Erosion: undermining Brazilian democracy
“About January 8th—they’re blaming it all on me [sic]. But what kind of coup happens on a Sunday, without anyone being ousted? A coup without weapons, without the military? Just elderly ladies with flags and Bibles under their arms?” said former Brazilian President Jair Bolsonaro in a 2023 interview.
This is one of the main narratives adopted by Bolsonaro and his supporters—both political and civilian: that the attack on Brazil’s three branches of government was merely a peaceful protest, distorted by the Supreme Court to justify political persecution. The argument, which reduces the episode to a caricature of patriotic grannies, deliberately ignores the long and calculated process that preceded it: a progressive assault on the electoral system and an environment of institutional rupture built over years.
Back when he was still a military officer, Bolsonaro was accused of plotting to bomb army facilities to demand salary increases, as reported by Veja magazine in 1987. Although the Military Ethics Council found him guilty of behavior unbecoming of an officer, the Superior Military Court ultimately acquitted him due to lack of documentary evidence. In 1988, he was transferred to the reserve force after being elected city councilor in Rio de Janeiro, in accordance with military statutes. From that point on, Bolsonaro increasingly voiced admiration for Brazil’s civil-military dictatorship and for figures such as known torturer Brilhante Ustra — positions that would later propel him into the national political spotlight.
His political career consistently flirted with authoritarianism but gained momentum in the age of social media, where he adeptly exploited the algorithmic logic of scandal and virality. Still, his rise took place within democratic institutions—a paradox that reveals a systemic flaw: the very mechanisms meant to contain extremism ended up legitimizing it.
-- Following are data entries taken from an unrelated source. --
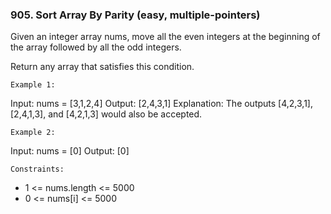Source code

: ### 905. Sort Array By Parity (easy, multiple-pointers)

Given an integer array nums, move all the even integers at the beginning of the array followed by all the odd integers.

Return any array that satisfies this condition.

`Example 1:`

Input: nums = [3,1,2,4]
Output: [2,4,3,1]
Explanation: The outputs [4,2,3,1], [2,4,1,3], and [4,2,1,3] would also be accepted.

`Example 2:`

Input: nums = [0]
Output: [0]

`Constraints:`

- 1 <= nums.length <= 5000
- 0 <= nums[i] <= 5000
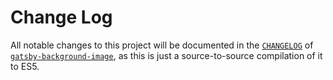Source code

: # Change Log

All notable changes to this project will be documented in the [`CHANGELOG`](https://github.com/timhagn/gatsby-background-image/blob/fix41-z-index-bug/packages/gatsby-background-image/CHANGELOG.md)
of [`gatsby-background-image`](https://github.com/timhagn/gatsby-background-image/tree/main/packages/gatsby-background-image),
as this is just a source-to-source compilation of it to ES5.

<a name="1.5.0"></a>
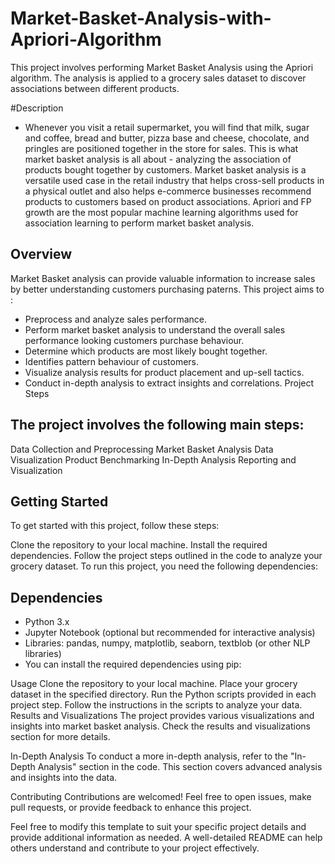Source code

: # Market-Basket-Analysis-with-Apriori-Algorithm
This project involves performing Market Basket Analysis using the Apriori algorithm. The analysis is applied to a grocery sales dataset to discover associations between different products.

#Description
- Whenever you visit a retail supermarket, you will find that milk, sugar and coffee, bread and butter, pizza base and cheese, chocolate, and pringles are positioned together in the store for sales. This is what market basket analysis is all about - analyzing the association of products bought together by customers.
  Market basket analysis is a versatile used case in the retail industry that helps cross-sell products in a physical outlet and also helps e-commerce businesses recommend products to customers based on product associations. Apriori and FP growth are the most popular machine learning algorithms used for association learning to perform market basket analysis.

## Overview
Market Basket analysis can provide valuable information to increase sales by better understanding customers purchasing paterns. This project aims to :
- Preprocess and analyze sales performance.
- Perform market basket analysis to understand the overall sales performance looking customers purchase behaviour.
- Determine which products are most likely bought together.
- Identifies pattern behaviour of customers.
- Visualize analysis results for product placement and up-sell tactics.
- Conduct in-depth analysis to extract insights and correlations.
  Project Steps

## The project involves the following main steps:
Data Collection and Preprocessing
Market Basket Analysis
Data Visualization
Product Benchmarking
In-Depth Analysis
Reporting and Visualization

## Getting Started
To get started with this project, follow these steps:

Clone the repository to your local machine.
Install the required dependencies.
Follow the project steps outlined in the code to analyze your grocery dataset.
To run this project, you need the following dependencies:

## Dependencies
- Python 3.x
- Jupyter Notebook (optional but recommended for interactive analysis)
- Libraries: pandas, numpy, matplotlib, seaborn, textblob (or other NLP libraries)
- You can install the required dependencies using pip:

Usage
Clone the repository to your local machine.
Place your grocery dataset in the specified directory.
Run the Python scripts provided in each project step.
Follow the instructions in the scripts to analyze your data.
Results and Visualizations
The project provides various visualizations and insights into market basket analysis. Check the results and visualizations section for more details.

In-Depth Analysis
To conduct a more in-depth analysis, refer to the "In-Depth Analysis" section in the code. This section covers advanced analysis and insights into the data.

Contributing
Contributions are welcomed! Feel free to open issues, make pull requests, or provide feedback to enhance this project.

Feel free to modify this template to suit your specific project details and provide additional information as needed. A well-detailed README can help others understand and contribute to your project effectively.




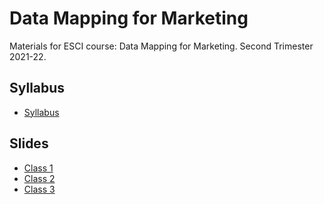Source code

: # Data Mapping for Marketing
Materials for ESCI course: Data Mapping for Marketing. Second Trimester 2021-22.

## Syllabus

* [Syllabus](syllabus.pdf)

## Slides

* [Class 1](c1.html)
* [Class 2](c2.html)
* [Class 3](c3.html)
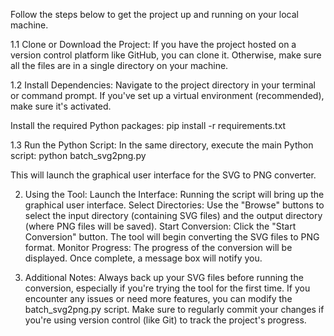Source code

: Follow the steps below to get the project up and running on your local machine.


1.1 Clone or Download the Project:
If you have the project hosted on a version control platform like GitHub, you can clone it. Otherwise, make sure all the files are in a single directory on your machine.


1.2 Install Dependencies:
Navigate to the project directory in your terminal or command prompt. If you've set up a virtual environment (recommended), make sure it's activated.


Install the required Python packages:
pip install -r requirements.txt


1.3 Run the Python Script:
In the same directory, execute the main Python script:
python batch_svg2png.py


This will launch the graphical user interface for the SVG to PNG converter.

2. Using the Tool:
Launch the Interface: Running the script will bring up the graphical user interface.
Select Directories: Use the "Browse" buttons to select the input directory (containing SVG files) and the output directory (where PNG files will be saved).
Start Conversion: Click the "Start Conversion" button. The tool will begin converting the SVG files to PNG format.
Monitor Progress: The progress of the conversion will be displayed. Once complete, a message box will notify you.


3. Additional Notes:
Always back up your SVG files before running the conversion, especially if you're trying the tool for the first time.
If you encounter any issues or need more features, you can modify the batch_svg2png.py script.
Make sure to regularly commit your changes if you're using version control (like Git) to track the project's progress.
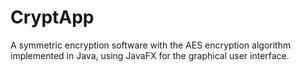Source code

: # CryptApp
 A symmetric encryption software with the AES encryption algorithm implemented in Java, using JavaFX for the graphical user interface.
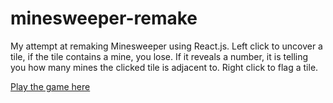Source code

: # minesweeper-remake

My attempt at remaking Minesweeper using React.js. Left click to uncover a tile, if the tile contains a mine, you lose. If it reveals a number, it is telling you how many mines the clicked tile is adjacent to. Right click to flag a tile.

[Play the game here](https://thahmidur-r.github.io/minesweeper-remake/) 
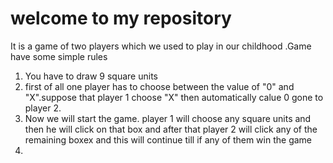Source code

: <H1>welcome to my repository</H1>
<p>It is  a game of two players which we used to play in our childhood .Game have some simple rules
</p>
<ol>
  <li>You have to draw 9 square units </li>
  <li> first of all one player has to choose between the value of "0"  and "X".suppose that player 1 choose "X" then automatically calue 0 gone to player 2.</li>
  <li> Now we will start the game. player 1 will choose any square units and then he will click on that box and after that player 2 will click any of the remaining boxex and this will continue till if any of them win the game</li>
  <li> </li>
</ol>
Elected President of the Republic in 2018, Bolsonaro cast doubt on the reliability of Brazil’s electronic voting machines even in the very election that brought him to power. He claimed, without evidence, that he would have won outright in the first round if not for fraud. This insinuation was far from isolated: over the course of his presidency, Bolsonaro made at least 183 public attacks against the electoral system, according to the Monitor of Political Debate in the Digital Environment. During the same period, the Superior Electoral Court (TSE) issued more than 270 alerts regarding similar disinformation circulating online. Undermining the electoral process became a cornerstone of Bolsonaro’s political strategy, supported by a digital ecosystem that spanned social media, messaging apps, video channels, and livestreams.
Immersed in a post-truth culture—where emotional appeals matter more than objective facts—and amid growing voter disillusionment, Brazilian politics increasingly became a space where scandal trumps evidence and calculated lies serve as tools of mobilization. The persistent assault on the credibility of the voting system not only eroded public trust in democratic procedures but also normalized the idea that such a system could—and perhaps should—be overthrown. The rhetorical erosion of democracy laid the groundwork for its practical corrosion.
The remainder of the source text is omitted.